Climbing on her spot are Max Young and Carter Gill. Young has been out on the circuit; all of Gill’s cashes this year were in events at Chinook Winds and Wildhorse, and he was at my table on Saturday at Portland Meadows.

So the future for the actual Oregon players—the ones who might bring some of their winnings back to the state to play—taking over the top spots on the leaderboard is looking brisht.

We’ve seen some late results come in from months-old events the past few episodes, this time there’s a result that looks like it might be because of a change of residence. Jason Cohen is from somewhere in Washington, his bio doesn’t specify, but back in April, he took 2nd place in the Card Player Poker Tour NLHE Quantum with 728 entries, at Ocean’s Eleven Casino outside San Diego. It’s his second recorded cash, and he bumps up to #858 on the PNW Poler Leaderboard.

Dylan Wilkerson also picked up a 2nd place in the 442-entry WSOPC Cherokee #4 $100K GTD NLHE. He’s staying at #11 on the Leaderboard.

PNW Poker Leaderboard — 23 July 2019

Only four results make the cut this edition, as outlying series in Vegas don’t tend to report as promptly as the WSOP. Plus, there were a few events that wound up after the WSOP Main Event.

Chad Wassmuth was one of two PNW players at the final table of the Wynn Summer Classic $100K GTD NLHE tournament held on 8 July. He took 3rd place; enough to edge him up from #43 to #42 on the Leaderboard. The winner of that same event was Maxwell Young (still #20). There were 455 entries in the tournament, and the prize pool was more than double the guarantee.

The next week’s Wynn Summer Classic $100K GTD NLHE was won by Seattle’s Cheang Yoo, in a three-way deal. There were fewer entries in this event (343) but the prize pool was still more than $160K. Yoo moves up nearly 200 places on the Leaderboard to #378.

Rami Mornel

Finally, Rami Mornel of Redmond gains 370 spots to reach #248  after placing 7th in WSOP #89 NLHE, the last bracelet event of the season, with 608 players ponying up $5K each to play 30-minute levels. WPT commentator Tony Dunst took 2nd place, Jordan Cristos came in 4th, and it was Phil Hellmuth‘s last close call of the year, as he busted just after Mornel.
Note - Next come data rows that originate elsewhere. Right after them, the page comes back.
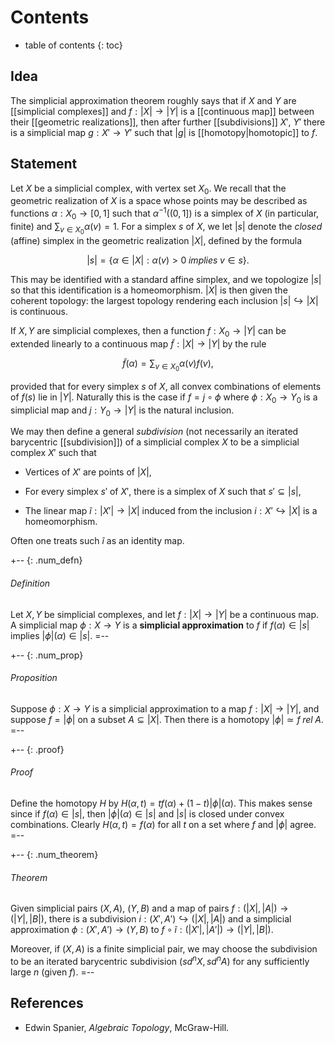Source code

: # Contents #
* table of contents 
{: toc}

## Idea 

The simplicial approximation theorem roughly says that if $X$ and $Y$ are [[simplicial complexes]] and $f: {|X|} \to {|Y|}$ is a [[continuous map]] between their [[geometric realizations]], then after further [[subdivisions]] $X'$, $Y'$ there is a simplicial map $g: X' \to Y'$ such that ${|g|}$ is [[homotopy|homotopic]] to $f$. 

## Statement 

Let $X$ be a simplicial complex, with vertex set $X_0$. We recall that the geometric realization of $X$ is a space whose points may be described as functions $\alpha: X_0 \to [0, 1]$ such that $\alpha^{-1}((0, 1])$ is a simplex of $X$ (in particular, finite) and $\sum_{v \in X_0} \alpha(v) = 1$. For a simplex $s$ of $X$, we let ${|s|}$ denote the _closed_ (affine) simplex in the geometric realization ${|X|}$, defined by the formula 

$${|s|} = \{\alpha \in {|X|}: \alpha(v) \gt 0 \; implies \; v \in s\}.$$ 

This may be identified with a standard affine simplex, and we topologize ${|s|}$ so that this identification is a homeomorphism. ${|X|}$ is then given the coherent topology: the largest topology rendering each inclusion ${|s|} \hookrightarrow {|X|}$ is continuous. 

If $X, Y$ are simplicial complexes, then a function $f: X_0 \to {|Y|}$ can be extended linearly to a continuous map $\tilde{f}: {|X|} \to {|Y|}$ by the rule 

$$\tilde{f}(\alpha) = \sum_{v \in X_0} \alpha(v)f(v),$$ 

provided that for every simplex $s$ of $X$, all convex combinations of elements of $f(s)$ lie in ${|Y|}$. Naturally this is the case if $f = j \circ \phi$ where $\phi: X_0 \to Y_0$ is a simplicial map and $j: Y_0 \to {|Y|}$ is the natural inclusion. 

We may then define a general _subdivision_ (not necessarily an iterated barycentric [[subdivision]]) of a simplicial complex $X$ to be a simplicial complex $X'$ such that 

* Vertices of $X'$ are points of ${|X|}$, 

* For every simplex $s'$ of $X'$, there is a simplex of $X$ such that $s' \subseteq {|s|}$, 

* The linear map $\tilde{i}: {|X'|} \to {|X|}$ induced from the inclusion $i: X' \hookrightarrow {|X|}$ is a homeomorphism. 

Often one treats such $\tilde{i}$ as an identity map. 

+-- {: .num_defn} 
###### Definition 
Let $X, Y$ be simplicial complexes, and let $f: {|X|} \to {|Y|}$ be a continuous map. A simplicial map $\phi: X \to Y$ is a **simplicial approximation** to $f$ if $f(\alpha) \in {|s|}$ implies ${|\phi|}(\alpha) \in {|s|}$. 
=-- 

+-- {: .num_prop} 
###### Proposition 
Suppose $\phi: X \to Y$ is a simplicial approximation to a map $f: {|X|} \to {|Y|}$, and suppose $f = {|\phi|}$ on a subset $A \subseteq {|X|}$. Then there is a homotopy ${|\phi|} \simeq f \; rel \; A$. 
=-- 

+-- {: .proof} 
###### Proof 
Define the homotopy $H$ by $H(\alpha, t) = t f(\alpha) + (1-t){|\phi|}(\alpha)$. This makes sense since if $f(\alpha) \in {|s|}$, then ${|\phi|}(\alpha) \in {|s|}$ and ${|s|}$ is closed under convex combinations. Clearly $H(\alpha, t) = f(\alpha)$ for all $t$ on a set where $f$ and ${|\phi|}$ agree. 
=-- 

+-- {: .num_theorem} 
###### Theorem 
Given simplicial pairs $(X, A)$, $(Y, B)$ and a map of pairs $f: ({|X|}, {|A|}) \to ({|Y|}, {|B|})$, there is a subdivision $i: (X', A') \hookrightarrow ({|X|}, {|A|})$ and a simplicial approximation $\phi: (X', A') \to (Y, B)$ to $f \circ \tilde{i}: ({|X'|}, {|A'|}) \to ({|Y|}, {|B|})$. 

Moreover, if $(X, A)$ is a finite simplicial pair, we may choose the subdivision to be an iterated barycentric subdivision $(sd^n X, sd^n A)$ for any sufficiently large $n$ (given $f$). 
=-- 

## References 

* Edwin Spanier, _Algebraic Topology_, McGraw-Hill. 

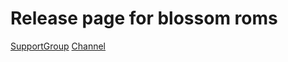 # Release page for blossom roms

[SupportGroup](https://t.me/Blossom_Support)
[Channel](https://t.me/Blossom_Roms)
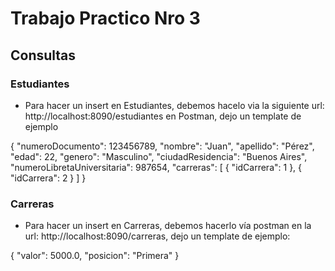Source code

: # Trabajo Practico Nro 3

## Consultas

### Estudiantes
- Para hacer un insert en Estudiantes, debemos hacelo via la siguiente url: http://localhost:8090/estudiantes en Postman, dejo un template de ejemplo


{
  "numeroDocumento": 123456789,
  "nombre": "Juan",
  "apellido": "Pérez",
  "edad": 22,
  "genero": "Masculino",
  "ciudadResidencia": "Buenos Aires",
  "numeroLibretaUniversitaria": 987654,
  "carreras": [
  {
  "idCarrera": 1
  },
  {
  "idCarrera": 2
  }
  ]
  }


### Carreras
- Para hacer un insert en Carreras, debemos hacerlo vía postman en la url: http://localhost:8090/carreras, dejo un template de ejemplo:

{
  "valor": 5000.0,
  "posicion": "Primera"
  }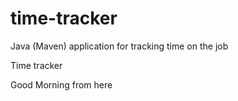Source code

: # time-tracker
Java (Maven) application for tracking time on the job

Time tracker

Good Morning from here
And hey, breaking the rules for just a minute here, the Poker Mutant three-way-chopped the $10K at Final Table last Friday for not nearly enough to get onto the Leaderboard even if it was tracked by Hendon Mob, but it’s more than enough to make me feel a little better about flying to LA for rake-free WPT satellites at The Bike in a couple weeks and/or to make my reservations for the week in Lincoln City for the upcoming Chinook Winds Fall Coast Poker Classic!

And, oh, this.

PNW Poker Leaderboard — 17 July 2019

The World Series of Poker is essentially over, my man (in my mind, at least) Hossein Ensan‘s the first over-50 Main Event winner in the modern era of poker and the oldest since Noel Furlong in 1999 (by the way, there’s a great documentary about that Main Event that’s been making the rounds, in case you haven’t seen it).

With the end of the series comes the last big rush of results through Hendon Mob, so it’s time for another edition of the Leaderboard!

Not a lot of movement this time, most of the names are high up on the board where smaller cashes don’t affect the standings at all.

First, though, let’s clear up an old result, from April in Pendleton where Yakima’s Ronald Anderson broke into the Leaderboard with a win in Wildhorse Spring Poker Round Up #1 NLHE, with 486 entries. He went on to cash in several tournaments in Las Vegas this summer, as well. Welcome to the Leaderboard at #915!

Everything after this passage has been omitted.